In an action to recover damages for personal injuries, etc., the defendant appeals from an order of the Supreme Court, Kings County (Vaughan, J.), entered October 5, 2012, which denied its motion for summary judgment dismissing the complaint and granted the plaintiffs cross motion for leave to amend the bill of particulars to add an allegation that it violated Multiple Dwelling Law § 62.
Ordered that the order is modified, on the law, on the facts, and in the exercise of discretion, (1) by deleting the provision thereof denying that branch of the defendant’s motion which was for summary judgment dismissing so much of the complaint as alleged violations of Administrative Code of the City of New York §§ 17-123, 27-127, 27-128, 27-375 and 27-376, and substituting therefor a provision granting those branches of the motion, and (2) by deleting the provision thereof granting the plaintiffs’ cross motion for leave to amend the bill of particulars, and substituting therefor a provision denying the plaintiffs’ cross motion; as so modified, the order is affirmed, without costs or disbursements.
The infant plaintiff, Rivka Friedman, allegedly was injured when she fell over a railing on a landing to a set of stairs outside of the apartment building where she resided with her family.
The Supreme Court erred in denying that branch of the defendant’s motion which was for summary judgment dismissing so much of the complaint as alleged violations of Administrative Code of the City of New York §§ 17-123, 27-127, 27-128, 27-375 and 27-376. Administrative Code §§ 27-375 and 27-376 do not apply to the subject exterior stairs because the stairs were not “used as exits in lieu of interior stairs” (Administrative Code § 27-376; see Castillo v Akdeniz Realty, LLC, 91 AD3d 531, 532 [2012]; Nikolaidis v La Terna Rest., 40 AD3d 827 [2007]; Savarese v Sacred Hearts & St. Stephen’s Church, 309 AD2d 848 [2003]; Gaston v New York City Hous. Auth., 258 AD2d 220 [1999]). “Exit” is defined by the Administrative Code as a “means of egress from the interior of a building to an open exterior space” (Administrative Code of City of NY § 27-232). The stairway was outside the parameters of the building and did not provide a means of egress from the interior of the building to an open exterior space (see Castillo v Akdeniz Realty, LLC, 91 AD3d at 532; Gaston v New York City Hous. Auth., 258 AD2d at 224). Moreover, the plaintiffs’ contention that the stairs violated Administrative Code §§ 27-127 and 27-128 is without merit. Those sections “merely require that the owner of a building maintain and be responsible for its safe condition,” and do not constitute a sufficiently specific statutory predicate for liability (Ortiz v Rose Nederlander Assoc., Inc., 103 AD3d 525, 525-526 [2013] [internal quotation marks omitted]; Hinton v City of New York, 73 AD3d 407, 408 [2010]; O’Connell v L.B. Realty Co., 50 AD3d 752 [2008]). In addition, Administrative Code § 17-123, which concerns window guards, is inapplicable to the facts of this case. Thus, the defendant met its prima facie burden of demonstrating its entitlement to judgment as a matter of law with respect to these sections of the Administrative Code. In opposition, the plaintiffs failed to raise a triable issue of fact. Accordingly, the Supreme Court erred in denying that branch of the defendant’s motion which was for summary judgment dismissing so much of the complaint as alleged violations of these sections of the Administrative Code.

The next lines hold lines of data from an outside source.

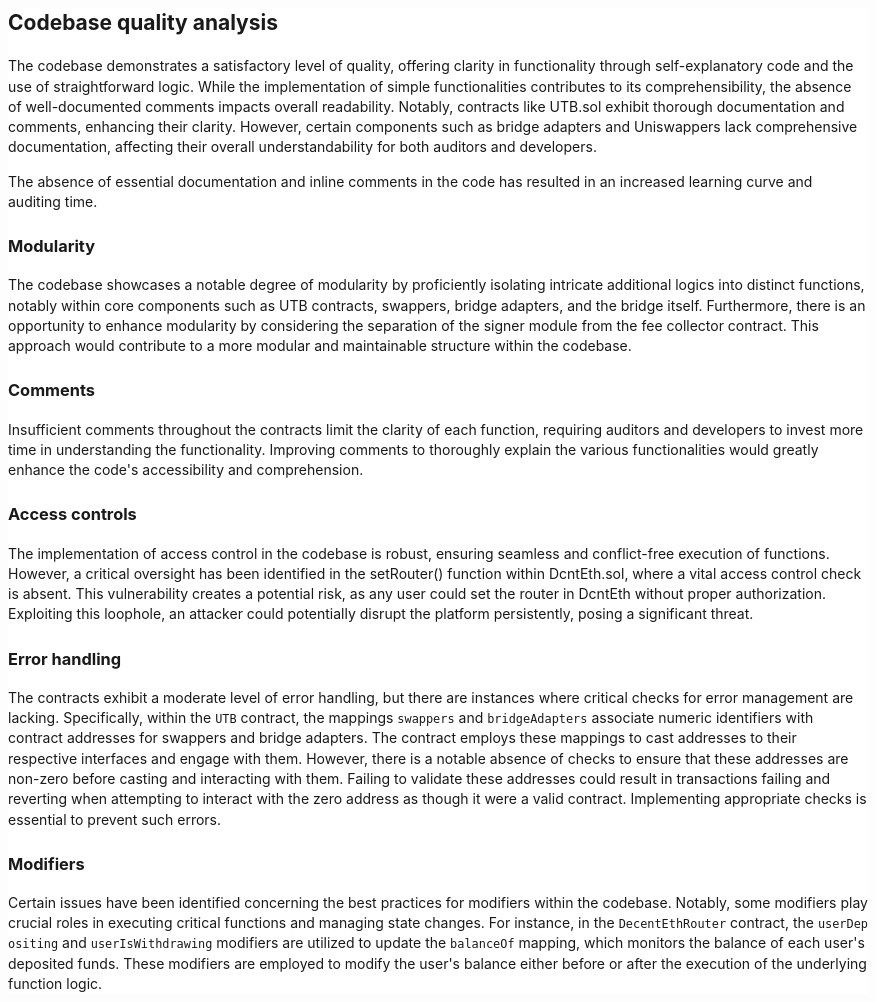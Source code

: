 ## Codebase quality analysis

The codebase demonstrates a satisfactory level of quality, offering clarity in functionality through self-explanatory code and the use of straightforward logic. While the implementation of simple functionalities contributes to its comprehensibility, the absence of well-documented comments impacts overall readability. Notably, contracts like UTB.sol exhibit thorough documentation and comments, enhancing their clarity. However, certain components such as bridge adapters and Uniswappers lack comprehensive documentation, affecting their overall understandability for both auditors and developers.

The absence of essential documentation and inline comments in the code has resulted in an increased learning curve and auditing time.

### Modularity

The codebase showcases a notable degree of modularity by proficiently isolating intricate additional logics into distinct functions, notably within core components such as UTB contracts, swappers, bridge adapters, and the bridge itself. Furthermore, there is an opportunity to enhance modularity by considering the separation of the signer module from the fee collector contract. This approach would contribute to a more modular and maintainable structure within the codebase.

### Comments

Insufficient comments throughout the contracts limit the clarity of each function, requiring auditors and developers to invest more time in understanding the functionality. Improving comments to thoroughly explain the various functionalities would greatly enhance the code's accessibility and comprehension.

### Access controls

The implementation of access control in the codebase is robust, ensuring seamless and conflict-free execution of functions. However, a critical oversight has been identified in the setRouter() function within DcntEth.sol, where a vital access control check is absent. This vulnerability creates a potential risk, as any user could set the router in DcntEth without proper authorization. Exploiting this loophole, an attacker could potentially disrupt the platform persistently, posing a significant threat.

### Error handling

The contracts exhibit a moderate level of error handling, but there are instances where critical checks for error management are lacking. Specifically, within the `UTB` contract, the mappings `swappers` and `bridgeAdapters` associate numeric identifiers with contract addresses for swappers and bridge adapters. The contract employs these mappings to cast addresses to their respective interfaces and engage with them. However, there is a notable absence of checks to ensure that these addresses are non-zero before casting and interacting with them. Failing to validate these addresses could result in transactions failing and reverting when attempting to interact with the zero address as though it were a valid contract. Implementing appropriate checks is essential to prevent such errors.

### Modifiers

Certain issues have been identified concerning the best practices for modifiers within the codebase. Notably, some modifiers play crucial roles in executing critical functions and managing state changes. For instance, in the `DecentEthRouter` contract, the `userDepositing` and `userIsWithdrawing` modifiers are utilized to update the `balanceOf` mapping, which monitors the balance of each user's deposited funds. These modifiers are employed to modify the user's balance either before or after the execution of the underlying function logic.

Finally, the Supreme Court improvidently exercised its discretion in granting the plaintiffs cross motion for leave to amend the bill of particulars to add an allegation that Multiple Dwelling Law § 62 was violated. The plaintiff failed to set forth any excuse for her delay in seeking leave to amend the bill of particulars 13 years after this action was commenced and after the note of issue was filed (see Ames v Kamco Supply Corp., 96 AD3d 888 [2012]; Al-Khilewi v Turman, 82 AD3d 1021 [2011]; Sampson v Contillo, 55 AD3d 591 [2008]). Moreover, Multiple Dwelling Law § 62 does not apply to the facts of this case (see Hyman v Queens County Bancorp, 307 AD2d 984 [2003], affd 3 NY3d 743 [2004]).